Os cenários analisados incluem ainda a possível candidatura do deputado Ciro Gomes, que está sendo pressionado para disputar o governo de São Paulo mas prefere a corrida para o Planalto.


Em praticamente todos os jornais de circulação nacional, predomina a tese de que, se confirmada, a participação da senadora vai romper a polarização da disputa presidencial, que desde 1994 contrapõe PT e PSDB como núcleos principais das duas forças dominantes e antagônicas na política nacional.


Apesar de a primeira sondagem da opinião pública, feita pelo DataFolha e reproduzida por praticamente toda a imprensa, registrar que a candidatura de Marina Silva, com apenas 3% das intenções de voto, produz pouca alteração no cenário geral, os jornais já especulam sobre o desenho de um quadro diferente, caso Ciro Gomes também decida disputar a Presidência.

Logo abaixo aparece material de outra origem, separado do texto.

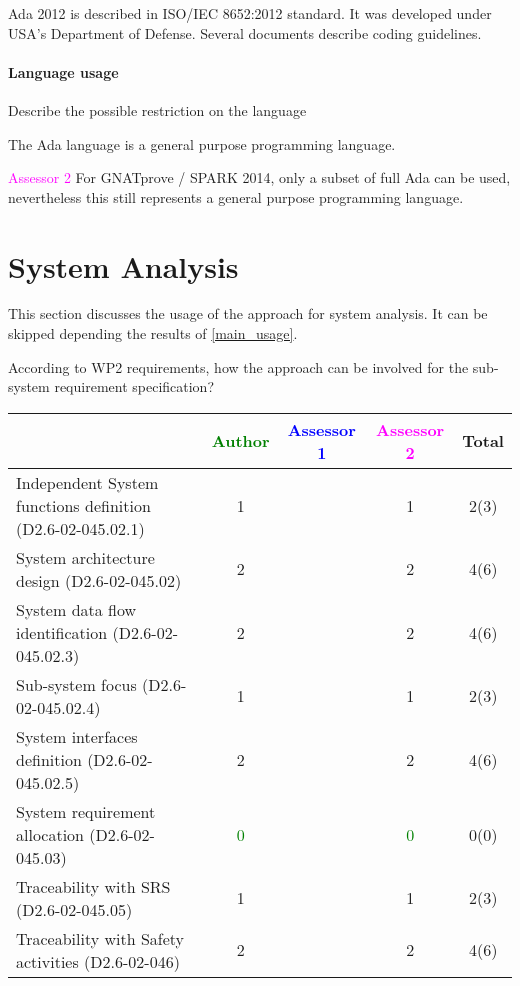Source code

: Ada 2012 is described in ISO/IEC 8652:2012 standard. It was developed
under USA's Department of Defense. Several documents describe coding
guidelines.


\paragraph{Language usage} Describe the possible restriction on the language

The Ada language is a general purpose programming language.

\textcolor{magenta}{Assessor 2} For GNATprove / SPARK 2014, only a subset of
full Ada can be used, nevertheless this still represents a general purpose
programming language.

\section{System Analysis}
This section discusses the usage of the approach for system analysis.
It can be skipped depending the results of \ref{main_usage}.

According to WP2 requirements, how the approach can be involved for
the sub-system requirement specification?

\begin{tabular}{|l | c | c | c | c|}
\hline
& \textcolor{green}{Author} & \textcolor{blue}{Assessor 1} & \textcolor{magenta}{Assessor 2} & Total \\
\hline
Independent System functions definition (D2.6-02-045.02.1)  & 1     & & 1     &  2(3) \\
\hline
System architecture design (D2.6-02-045.02) & 2     & & 2     &  4(6) \\
\hline
System data flow identification (D2.6-02-045.02.3)  & 2     & & 2     &  4(6) \\
\hline
Sub-system focus (D2.6-02-045.02.4)  & 1     & & 1     &  2(3) \\
\hline
System interfaces definition (D2.6-02-045.02.5)  & 2     & & 2     &  4(6) \\
\hline
System requirement allocation (D2.6-02-045.03)  & \textcolor{green}{0} & & \textcolor{green}{0} &  0(0) \\
\hline
Traceability with SRS (D2.6-02-045.05)  & 1     & & 1     &  2(3) \\
\hline
Traceability with Safety activities (D2.6-02-046)  & 2     & & 2     &  4(6) \\
\hline
\end{tabular}



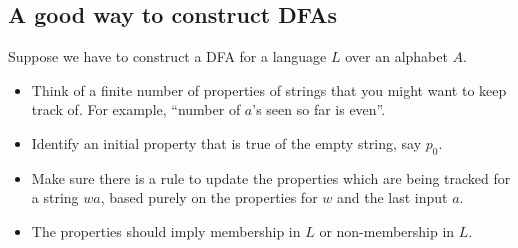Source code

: \subsection{A good way to construct DFAs} \label{sec:dfa:ideas}
Suppose we have to construct a DFA for a language $L$ over an alphabet $A$.
\begin{itemize}
    \item Think of a finite number of properties of strings that you might
    want to keep track of.
    For example, ``number of $a$'s seen so far is even''.
    \item Identify an initial property that is true of the empty string,
    say $p_0$.
    \item Make sure there is a rule to update the properties which are being
    tracked for a string $wa$, based purely on the properties for $w$ and
    the last input $a$.
    \item The properties should imply membership in $L$ or non-membership
    in $L$.
\end{itemize}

A imprensa parece ter pressa em definir o enigma Marina, mas em todos os painéis desenhados comete-se o erro de se pretender um retrato definitivo de uma circunstância completamente nova, que pode sofrer influências de fatos ainda em andamento, como o escândalo do Senado Federal. 

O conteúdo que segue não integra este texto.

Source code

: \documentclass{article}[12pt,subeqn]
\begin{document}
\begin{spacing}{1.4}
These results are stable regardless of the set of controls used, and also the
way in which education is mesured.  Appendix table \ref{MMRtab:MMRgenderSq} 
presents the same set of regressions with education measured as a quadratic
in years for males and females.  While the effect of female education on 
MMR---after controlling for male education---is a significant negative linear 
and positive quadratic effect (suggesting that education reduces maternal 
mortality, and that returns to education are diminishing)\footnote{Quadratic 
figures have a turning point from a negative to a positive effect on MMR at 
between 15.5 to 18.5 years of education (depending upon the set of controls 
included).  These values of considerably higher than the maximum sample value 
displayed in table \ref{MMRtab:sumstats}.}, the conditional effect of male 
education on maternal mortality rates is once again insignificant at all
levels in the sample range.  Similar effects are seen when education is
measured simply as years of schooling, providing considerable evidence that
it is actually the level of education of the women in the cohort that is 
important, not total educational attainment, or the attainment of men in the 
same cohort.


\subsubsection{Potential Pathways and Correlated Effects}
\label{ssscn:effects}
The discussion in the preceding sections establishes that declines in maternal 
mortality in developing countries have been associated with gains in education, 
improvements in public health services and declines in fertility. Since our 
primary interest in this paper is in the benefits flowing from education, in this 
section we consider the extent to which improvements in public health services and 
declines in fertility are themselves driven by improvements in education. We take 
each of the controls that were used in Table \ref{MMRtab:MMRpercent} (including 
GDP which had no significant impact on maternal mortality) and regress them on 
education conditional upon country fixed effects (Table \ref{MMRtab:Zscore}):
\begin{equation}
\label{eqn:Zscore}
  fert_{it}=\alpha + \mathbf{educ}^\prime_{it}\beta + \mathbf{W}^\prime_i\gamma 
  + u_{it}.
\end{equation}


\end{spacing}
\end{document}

Novo round na Guerra Santa


Alberto Dines:


– Qualquer guerra é perversa, mas a guerra em nome de Deus é coisa do Diabo. Denunciar as eventuais falcatruas dos lideres de uma seita religiosa é uma obrigação das autoridades, também da imprensa, mas é impiedoso ignorar as convicções dos seus fiéis.

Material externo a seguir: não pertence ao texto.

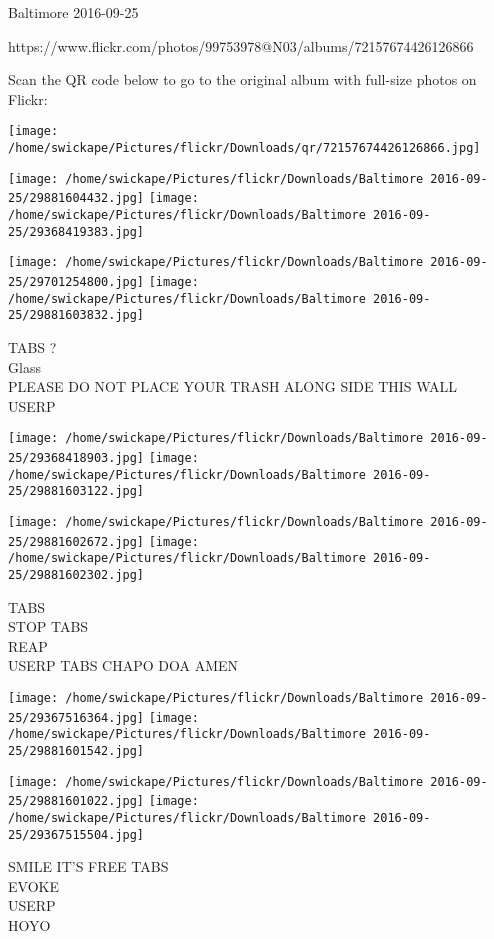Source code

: \documentclass[10pt,letterpaper]{article}
\begin{document}
Baltimore 2016-09-25

https://www.flickr.com/photos/99753978@N03/albums/72157674426126866

Scan the QR code below to go to the original album with full-size photos on Flickr:

\texttt{[image: /home/swickape/Pictures/flickr/Downloads/qr/72157674426126866.jpg]}
\pagebreak

\texttt{[image: /home/swickape/Pictures/flickr/Downloads/Baltimore 2016-09-25/29881604432.jpg]}
\texttt{[image: /home/swickape/Pictures/flickr/Downloads/Baltimore 2016-09-25/29368419383.jpg]}

\texttt{[image: /home/swickape/Pictures/flickr/Downloads/Baltimore 2016-09-25/29701254800.jpg]}
\texttt{[image: /home/swickape/Pictures/flickr/Downloads/Baltimore 2016-09-25/29881603832.jpg]}

TABS ?\\
Glass\\
PLEASE DO NOT PLACE YOUR TRASH ALONG SIDE THIS WALL\\
USERP
\pagebreak

\texttt{[image: /home/swickape/Pictures/flickr/Downloads/Baltimore 2016-09-25/29368418903.jpg]}
\texttt{[image: /home/swickape/Pictures/flickr/Downloads/Baltimore 2016-09-25/29881603122.jpg]}

\texttt{[image: /home/swickape/Pictures/flickr/Downloads/Baltimore 2016-09-25/29881602672.jpg]}
\texttt{[image: /home/swickape/Pictures/flickr/Downloads/Baltimore 2016-09-25/29881602302.jpg]}

TABS\\
STOP TABS\\
REAP\\
USERP TABS CHAPO DOA AMEN
\pagebreak

\texttt{[image: /home/swickape/Pictures/flickr/Downloads/Baltimore 2016-09-25/29367516364.jpg]}
\texttt{[image: /home/swickape/Pictures/flickr/Downloads/Baltimore 2016-09-25/29881601542.jpg]}

\texttt{[image: /home/swickape/Pictures/flickr/Downloads/Baltimore 2016-09-25/29881601022.jpg]}
\texttt{[image: /home/swickape/Pictures/flickr/Downloads/Baltimore 2016-09-25/29367515504.jpg]}

SMILE IT'S FREE TABS\\
EVOKE\\
USERP\\
HOYO
\pagebreak
\end{document}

Na última terça-feira a Folha de S. Paulo noticiou com grande destaque: “Universal é acusada de lavar dinheiro”. A pedido do Ministério Público de S. Paulo, a Justiça abriu na véspera uma ação criminal por lavagem de dinheiro e formação de quadrilha contra dez dirigentes da Igreja Universal, entre eles o seu dirigente máximo, bispo Edir Macedo.


A IURD, enquanto confissão religiosa, não estava sendo denunciada, nem os seus oito milhões de devotos e crentes, a manchete da Folha, portanto, foi formulada de maneira preconceituosa. Naquela mesma noite, o “Jornal Nacional” da TV Globo dedicou 11 minutos – na TV, uma eternidade ! —  à repercussão do noticiário daquela manhã.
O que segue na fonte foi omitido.